To really get to know a people, you need to go to a food market and this is even more true for places in the Caucasus, where the bazaar is much more than a place to shop. Much of Georgia is still rural; in addition to the cultivation of vines, fruit and vegetables abound in the country's countryside. The Deserters Market - desertirebis bazari - so called from the time when army deserters came to sell weapons, is found near the train station and you can get there easily with the subway. To be a bazaar it has a certain order, a legacy of the Soviet era. It has an internal part, housed in a modern building and an en plein air area; this is where most of the sellers are concentrated (so as not to pay for the seat). In this market you will find all the raw material of the Georgian table, including spices. Vegetables, fruit, fish, lots of cheeses, honey, a great variety of dried fruit and various Georgian delicacies such as churchkhela - typical sweets and Khinkali - the national ravioli. Attention, we are in an area where the European protocols on how to present products for sale are unknown. So don't be surprised if you will find all the foods exposed freely, on the ground, on bags, without any plastic sheet to wrap them; if pigs 'and chickens' heads hang from hooks in the open air, and if a fly goes there, never mind!

1 Be careful when crossing

Know that Georgians drive quite recklessly.
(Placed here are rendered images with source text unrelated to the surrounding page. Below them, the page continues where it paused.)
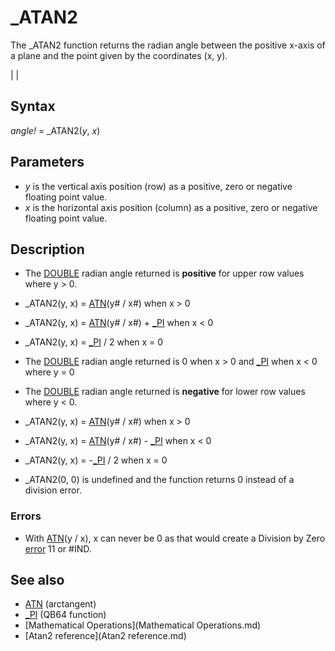 # _ATAN2

The _ATAN2 function returns the radian angle between the positive x-axis of a plane and the point given by the coordinates (x, y).

  

|  |

## Syntax

*angle!* = _ATAN2(*y*, *x*)
  

## Parameters

* *y* is the vertical axis position (row) as a positive, zero or negative floating point value.
* *x* is the horizontal axis position (column) as a positive, zero or negative floating point value.

  

## Description

* The [DOUBLE](DOUBLE.md) radian angle returned is **positive** for upper row values where y > 0.

* _ATAN2(y, x) = [ATN](ATN.md)(y# / x#) when x > 0
* _ATAN2(y, x) = [ATN](ATN.md)(y# / x#) + [_PI](_PI.md) when x < 0
* _ATAN2(y, x) = [_PI](_PI.md) / 2 when x = 0

* The [DOUBLE](DOUBLE.md) radian angle returned is 0 when x > 0 and [_PI](_PI.md) when x < 0 where y = 0
* The [DOUBLE](DOUBLE.md) radian angle returned is **negative** for lower row values where y < 0.

* _ATAN2(y, x) = [ATN](ATN.md)(y# / x#) when x > 0
* _ATAN2(y, x) = [ATN](ATN.md)(y# / x#) - [_PI](_PI.md) when x < 0
* _ATAN2(y, x) = -[_PI](_PI.md) / 2 when x = 0

* _ATAN2(0, 0) is undefined and the function returns 0 instead of a division error.

### Errors

* With [ATN](ATN.md)(y / x), x can never be 0 as that would create a Division by Zero [error](error.md) 11 or #IND.

  

## See also

* [ATN](ATN.md) (arctangent)
* [_PI](_PI.md) (QB64 function)
* [Mathematical Operations](Mathematical Operations.md)
* [Atan2 reference](Atan2 reference.md)

  
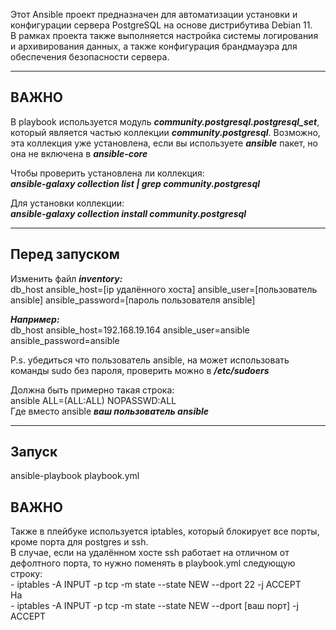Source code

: Этот Ansible проект предназначен для автоматизации установки и конфигурации сервера PostgreSQL на основе дистрибутива Debian 11.  
В рамках проекта также выполняется настройка системы логирования и архивирования данных, а также конфигурация брандмауэра для обеспечения безопасности сервера.

---
## ВАЖНО  
В playbook используется модуль ***community.postgresql.postgresql_set***, который является частью коллекции ***community.postgresql***. Возможно, эта коллекция уже установлена, если вы используете ***ansible*** пакет, но она не включена в ***ansible-core***  
  
Чтобы проверить установлена ли коллекция:  
***ansible-galaxy collection list | grep community.postgresql*** 
  
Для установки коллекции:  
***ansible-galaxy collection install community.postgresql***  

---
## Перед запуском  
Изменить файл ***inventory:***  
db_host ansible_host=[ip удалённого хоста] ansible_user=[пользователь ansible] ansible_password=[пароль пользователя ansible]  
  
***Например:***  
db_host ansible_host=192.168.19.164 ansible_user=ansible ansible_password=ansible  
  
P.s. убедиться что пользователь ansible, на  может использовать команды sudo без пароля, проверить можно в ***/etc/sudoers***  
  
Должна быть примерно такая строка:  
ansible ALL=(ALL:ALL) NOPASSWD:ALL  
Где вместо ansible ***ваш пользователь ansible***  

---
## Запуск  
ansible-playbook playbook.yml
## ВАЖНО  
Также в плейбуке используется iptables, который блокирует все порты, кроме порта для postgres и ssh.  
В случае, если на удалённом хосте ssh работает на отличном от дефолтного порта, то нужно поменять в playbook.yml следующую строку:  
\- iptables -A INPUT -p tcp -m state --state NEW --dport 22 -j ACCEPT  
На  
\- iptables -A INPUT -p tcp -m state --state NEW --dport [ваш порт] -j ACCEPT

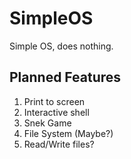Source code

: # SimpleOS
Simple OS, does nothing.

## Planned Features
1. Print to screen
2. Interactive shell
3. Snek Game
4. File System (Maybe?)
5. Read/Write files?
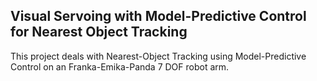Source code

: ## Visual Servoing with Model-Predictive Control for Nearest Object Tracking <br>

This project deals with Nearest-Object Tracking using Model-Predictive Control on an Franka-Emika-Panda 7 DOF robot arm.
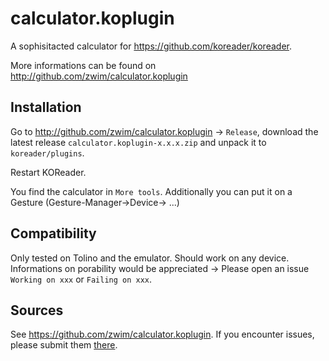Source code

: # calculator.koplugin
A sophisitacted calculator for https://github.com/koreader/koreader.

More informations can be found on http://github.com/zwim/calculator.koplugin

## Installation

Go to  http://github.com/zwim/calculator.koplugin -> `Release`, download the latest release `calculator.koplugin-x.x.x.zip` and unpack it to `koreader/plugins`.

Restart KOReader.

You find the calculator in `More tools`. Additionally you can put it on a Gesture (Gesture-Manager->Device-> ...)

## Compatibility

Only tested on Tolino and the emulator. Should work on any device.
Informations on porability would be appreciated -> Please open an issue `Working on xxx` or `Failing on xxx`.

## Sources

See https://github.com/zwim/calculator.koplugin.
If you encounter issues, please submit them [there](https://github.com/zwim/calculator.koplugin/issues).
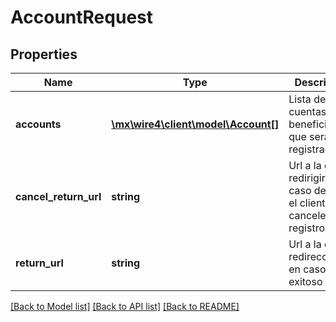 # AccountRequest

## Properties
Name | Type | Description | Notes
------------ | ------------- | ------------- | -------------
**accounts** | [**\mx\wire4\client\model\Account[]**](Account.md) | Lista de cuentas del beneficiario que serán registradas | [optional] 
**cancel_return_url** | **string** | Url a la que se redirigira en caso de que el cliente cancele el registro | 
**return_url** | **string** | Url a la que se redireccionara en caso exitoso | 

[[Back to Model list]](../../README.md#documentation-for-models) [[Back to API list]](../../README.md#documentation-for-api-endpoints) [[Back to README]](../../README.md)

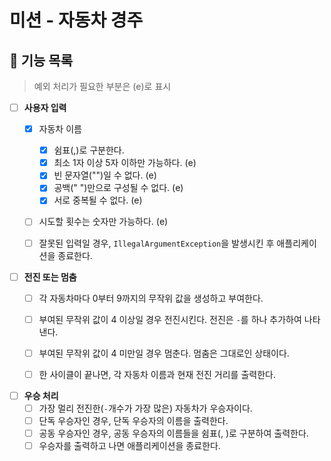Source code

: # 미션 - 자동차 경주

## 📌 기능 목록
> 예외 처리가 필요한 부분은 (e)로 표시

- [ ] **사용자 입력**
  - [x] 자동차 이름 
      - [x] 쉼표(,)로 구분한다.
      - [x] 최소 1자 이상 5자 이하만 가능하다. (e)
      - [x] 빈 문자열("")일 수 없다. (e)
      - [x] 공백(" ")만으로 구성될 수 없다. (e)
      - [x] 서로 중복될 수 없다. (e)
  - [ ] 시도할 횟수는 숫자만 가능하다. (e)
  - [ ] 잘못된 입력일 경우, `IllegalArgumentException`을 발생시킨 후 애플리케이션을 종료한다.


- [ ] **전진 또는 멈춤**
    - [ ] 각 자동차마다 0부터 9까지의 무작위 값을 생성하고 부여한다.
    - [ ] 부여된 무작위 값이 4 이상일 경우 전진시킨다. 전진은 `-`를 하나 추가하여 나타낸다.
    - [ ] 부여된 무작위 값이 4 미만일 경우 멈춘다. 멈춤은 그대로인 상태이다.
    - [ ] 한 사이클이 끝나면, 각 자동차 이름과 현재 전진 거리를 출력한다.


- [ ] **우승 처리**
    - [ ] 가장 멀리 전진한(`-`개수가 가장 많은) 자동차가 우승자이다.
    - [ ] 단독 우승자인 경우, 단독 우승자의 이름을 출력한다.
    - [ ] 공동 우승자인 경우, 공동 우승자의 이름들을 쉼표(, )로 구분하여 출력한다.
    - [ ] 우승자를 출력하고 나면 애플리케이션을 종료한다.
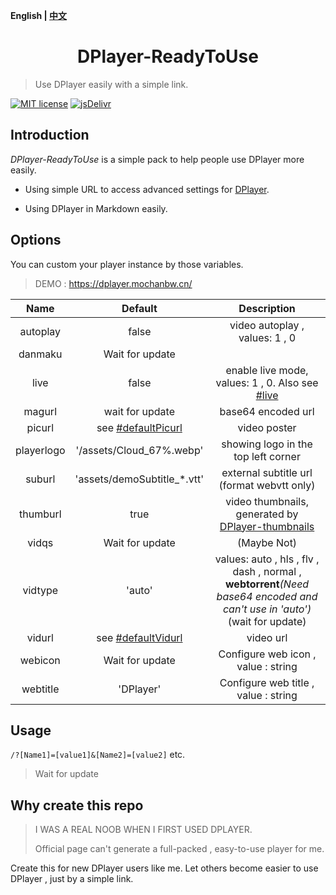 <b>English | [中文](https://github.com/MoChanBW/DPlayer-ReadyToUse/blob/master/README_zh.md)</b>

<h1 align="center">DPlayer-ReadyToUse</h1>

> Use DPlayer easily with a simple link.

 [![MIT license](https://img.shields.io/github/license/MoChanBW/DPlayer-ReadyToUse)](https://github.com/MoChanBW/DPlayer-ReadyToUse/blob/master/LICENSE) [![jsDelivr](https://data.jsdelivr.com/v1/package/gh/MoChanBW/DPlayer-ReadyToUse/badge?style=rounded)](https://www.jsdelivr.com/package/gh/MoChanBW/DPlayer-ReadyToUse)
## Introduction

*DPlayer-ReadyToUse* is a simple pack to help people use DPlayer more easily.

* Using simple URL to access advanced settings for [DPlayer](https://github.com/MoePlayer/DPlayer).  

* Using DPlayer in Markdown easily.

## Options

You can custom your player instance by those variables.

> DEMO : <https://dplayer.mochanbw.cn/>

|    Name    |           Default           |                                                         Description                                                          |
| :--------: | :-------------------------: | :--------------------------------------------------------------------------------------------------------------------------: |
|  autoplay  |            false            |                                                video autoplay , values: 1 , 0                                                |
|  danmaku   |       Wait for update       |                                                                                                                              |
|    live    |            false            |                  enable live mode, values: 1 , 0. Also see [#live](https://dplayer.js.org/guide.html#live)                   |
|   magurl   |       wait for update       |                                                      base64 encoded url                                                      |
|   picurl   |   see [#defaultPicurl]()    |                                                         video poster                                                         |
| playerlogo |  '/assets/Cloud_67%.webp'   |                                             showing logo in the top left corner                                              |
|   suburl   | 'assets/demoSubtitle_*.vtt' |                                          external subtitle url (format webvtt only)                                          |
|  thumburl  |            true             |             video thumbnails, generated by [DPlayer-thumbnails](https://github.com/MoePlayer/DPlayer-thumbnails)             |
|   vidqs    |       Wait for update       |                                                         (Maybe Not)                                                          |
|  vidtype   |           'auto'            | values: auto , hls , flv , dash , normal , <b>webtorrent</b>*(Need base64 encoded and can't use in 'auto')*(wait for update) |
|   vidurl   |   see [#defaultVidurl]()    |                                                          video url                                                           |
|  webicon   |       Wait for update       |                                             Configure web icon , value :  string                                             |
|  webtitle  |          'DPlayer'          |                                            Configure web title , value :  string                                             |

## Usage

`/?[Name1]=[value1]&[Name2]=[value2]` etc.

> Wait for update

## Why create this repo

> I WAS A REAL NOOB WHEN I FIRST USED DPLAYER.
>
> Official page can't generate a full-packed , easy-to-use player for me.

Create this for new DPlayer users like me. Let others become easier to use DPlayer , just by a simple link.
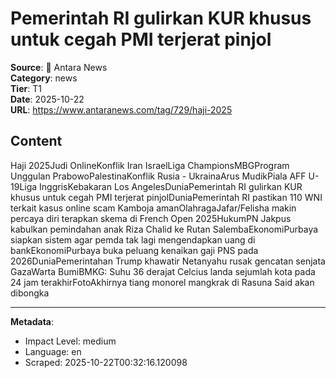 # Pemerintah RI gulirkan KUR khusus untuk cegah PMI terjerat pinjol

**Source**: 📰 Antara News  
**Category**: news  
**Tier**: T1  
**Date**: 2025-10-22  
**URL**: https://www.antaranews.com/tag/729/haji-2025

## Content

Haji 2025Judi OnlineKonflik Iran IsraelLiga ChampionsMBGProgram Unggulan PrabowoPalestinaKonflik Rusia - UkrainaArus MudikPiala AFF U-19Liga InggrisKebakaran Los AngelesDuniaPemerintah RI gulirkan KUR khusus untuk cegah PMI terjerat pinjolDuniaPemerintah RI pastikan 110 WNI terkait kasus online scam Kamboja amanOlahragaJafar/Felisha makin percaya diri terapkan skema di French Open 2025HukumPN Jakpus kabulkan pemindahan anak Riza Chalid ke Rutan SalembaEkonomiPurbaya siapkan sistem agar pemda tak lagi mengendapkan uang di bankEkonomiPurbaya buka peluang kenaikan gaji PNS pada 2026DuniaPemerintahan Trump khawatir Netanyahu rusak gencatan senjata GazaWarta BumiBMKG: Suhu 36 derajat Celcius landa sejumlah kota pada 24 jam terakhirFotoAkhirnya tiang monorel mangkrak di Rasuna Said akan dibongka

---

**Metadata**:
- Impact Level: medium
- Language: en
- Scraped: 2025-10-22T00:32:16.120098
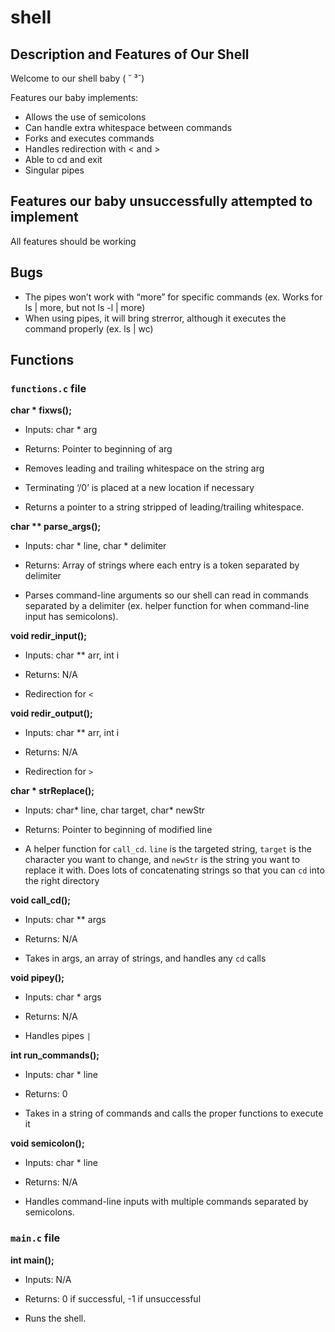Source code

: # shell

## Description and Features of Our Shell

Welcome to our shell baby ( ˘ ³˘)

Features our baby implements:
- Allows the use of semicolons
- Can handle extra whitespace between commands
- Forks and executes commands
- Handles redirection with < and >
- Able to cd and exit
- Singular pipes

## Features our baby unsuccessfully attempted to implement

All features should be working

## Bugs

- The pipes won’t work with “more” for specific commands (ex. Works for ls | more, but not ls -l | more)
- When using pipes, it will bring strerror, although it executes the command properly (ex. ls | wc)


## Functions

### `functions.c` file
**char * fixws();**
- Inputs: char * arg
- Returns: Pointer to beginning of arg

- Removes leading and trailing whitespace on the string arg
- Terminating ‘/0’ is placed at a new location if necessary
- Returns a pointer to a string stripped of leading/trailing whitespace.


**char ** parse_args();**
- Inputs: char * line, char * delimiter
- Returns: Array of strings where each entry is a token separated by delimiter

- Parses command-line arguments so our shell can read in commands separated by a delimiter (ex. helper function for when command-line input has semicolons).

**void redir_input();**
- Inputs: char ** arr, int i
- Returns: N/A

- Redirection for `<`

**void redir_output();**
- Inputs: char ** arr, int i
- Returns: N/A

- Redirection for `>`

**char * strReplace();**
- Inputs: char* line, char target, char* newStr
- Returns: Pointer to beginning of modified line

- A helper function for `call_cd`. `line` is the targeted string, `target` is the character you want to change, and `newStr` is the string you want to replace it with. Does lots of concatenating strings so that you can `cd` into the right directory

**void call_cd();**
- Inputs: char ** args
- Returns: N/A

- Takes in args, an array of strings, and handles any `cd` calls

**void pipey();**
- Inputs: char * args
- Returns: N/A

- Handles pipes `|`

**int run_commands();**
- Inputs: char * line
- Returns: 0

- Takes in a string of commands and calls the proper functions to execute it

**void semicolon();**
- Inputs: char * line
- Returns: N/A

- Handles command-line inputs with multiple commands separated by semicolons.


### `main.c` file
**int main();**
- Inputs: N/A
- Returns: 0 if successful, -1 if unsuccessful

- Runs the shell.
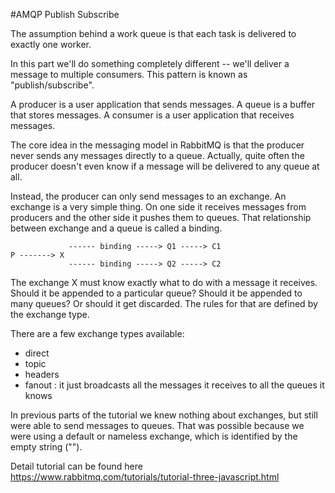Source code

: #AMQP Publish Subscribe

The assumption behind a work queue is that each task is delivered to exactly one worker.

In this part we'll do something completely different -- we'll deliver a message to multiple consumers.
This pattern is known as "publish/subscribe".

A producer is a user application that sends messages.
A queue is a buffer that stores messages.
A consumer is a user application that receives messages.

The core idea in the messaging model in RabbitMQ is that the producer never sends any messages directly to a queue.
Actually, quite often the producer doesn't even know if a message will be delivered to any queue at all.


Instead, the producer can only send messages to an exchange.
An exchange is a very simple thing. On one side it receives messages from producers and the other side it pushes them to queues.
That relationship between exchange and a queue is called a binding.

				 ------ binding -----> Q1 -----> C1
	P -------> X
				 ------ binding -----> Q2 -----> C2

The exchange X must know exactly what to do with a message it receives.
Should it be appended to a particular queue?
Should it be appended to many queues?
Or should it get discarded.
The rules for that are defined by the exchange type.

There are a few exchange types available:

- direct
- topic
- headers
- fanout : it just broadcasts all the messages it receives to all the queues it knows

In previous parts of the tutorial we knew nothing about exchanges, but still were able to send messages to queues.
That was possible because we were using a default or nameless exchange, which is identified by the empty string ("").

Detail tutorial can be found here https://www.rabbitmq.com/tutorials/tutorial-three-javascript.html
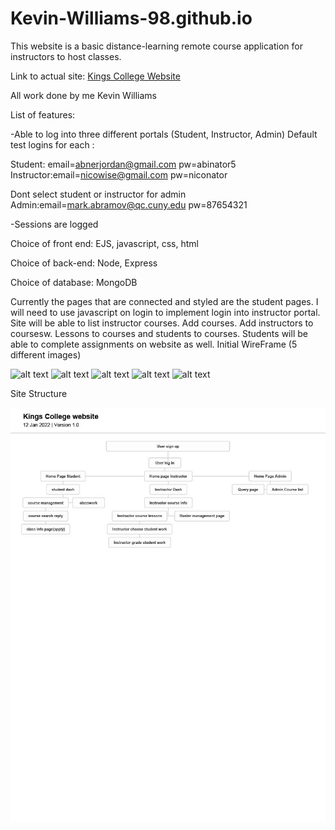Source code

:# Kevin-Williams-98.github.io

This website is a basic distance-learning remote course application for instructors to host classes.

Link to actual site: [Kings College Website](https://kings-college-remote.herokuapp.com/)

All work done by me Kevin Williams

List of features:

-Able to log into three different portals (Student, Instructor, Admin)
Default test logins for each :

Student: email=abnerjordan@gmail.com pw=abinator5
Instructor:email=nicowise@gmail.com pw=niconator

Dont select student or instructor for admin
Admin:email=mark.abramov@qc.cuny.edu pw=87654321

-Sessions are logged

Choice of front end: EJS, javascript, css, html

Choice of back-end: Node, Express

Choice of database: MongoDB

Currently the pages that are connected and styled are the student pages. I will need to use javascript on login to implement login into instructor portal. Site will be able to list instructor courses. Add courses. Add instructors to coursesw. Lessons to courses and students to courses. Students will be able to complete assignments on website as well.
Initial WireFrame (5 different images)

![alt text](https://github.com/Kevin-Williams-98/Kevin-Williams-98.github.io/blob/main/WireFrameFinal-images/0001.jpg)
![alt text](https://github.com/Kevin-Williams-98/Kevin-Williams-98.github.io/blob/main/WireFrameFinal-images/0002.jpg)
![alt text](https://github.com/Kevin-Williams-98/Kevin-Williams-98.github.io/blob/main/WireFrameFinal-images/0003.jpg)
![alt text](https://github.com/Kevin-Williams-98/Kevin-Williams-98.github.io/blob/main/WireFrameFinal-images/0004.jpg)
![alt text](https://github.com/Kevin-Williams-98/Kevin-Williams-98.github.io/blob/main/WireFrameFinal-images/0005.jpg)

Site Structure

![Initial site map](https://github.com/Kevin-Williams-98/Kevin-Williams-98.io/blob/main/kings%20college%20sitemap.jpg)
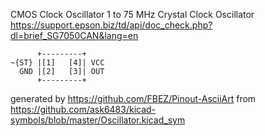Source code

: CMOS Clock Oscillator 1 to 75 MHz
Crystal Clock Oscillator
https://support.epson.biz/td/api/doc_check.php?dl=brief_SG7050CAN&lang=en


	      +---------+
	~{ST} |[1]   [4]| VCC
	  GND |[2]   [3]| OUT
	      +---------+


generated by https://github.com/FBEZ/Pinout-AsciiArt from https://github.com/ask6483/kicad-symbols/blob/master/Oscillator.kicad_sym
Keep this in mind both when you cross the road, and in case you take a rental with driver to get around Tbilisi (the prices are really low with 50 euros you cover distances of 4 hours), or if you drive yourself a means of locomotion. Every time you get into a Georgian chauffeured car or van, you risk your skin because they have the obsession of overtaking; especially if they have a truck in front, they calm down only when they have managed to overtake it. So never get in the car without first agreeing with the driver a quiet drive specifying "no risky overtaking" and in the city respect traffic lights e used underpasses for crossing.

2 Don't eat khinkali badly

Il national raviolone stuffed with meat and broth, or potatoes or vegetables, is one mystical experience, but it should be eaten in a certain way, otherwise you risk burns to the tongue (the broth inside is hot) and dyspepsia. The ravioli is grasped by the stalk of pasta, a small hole is made with the teeth in the upper part, the one where the filling is, then the broth is drunk without dropping it and then the rest is eaten. The stalk should not be eaten at all, because its only function is prehensile, on pain of indigestion! If in doubt, be smart! At the restaurant, observe how Georgians eat khinkali, and try to imitate them.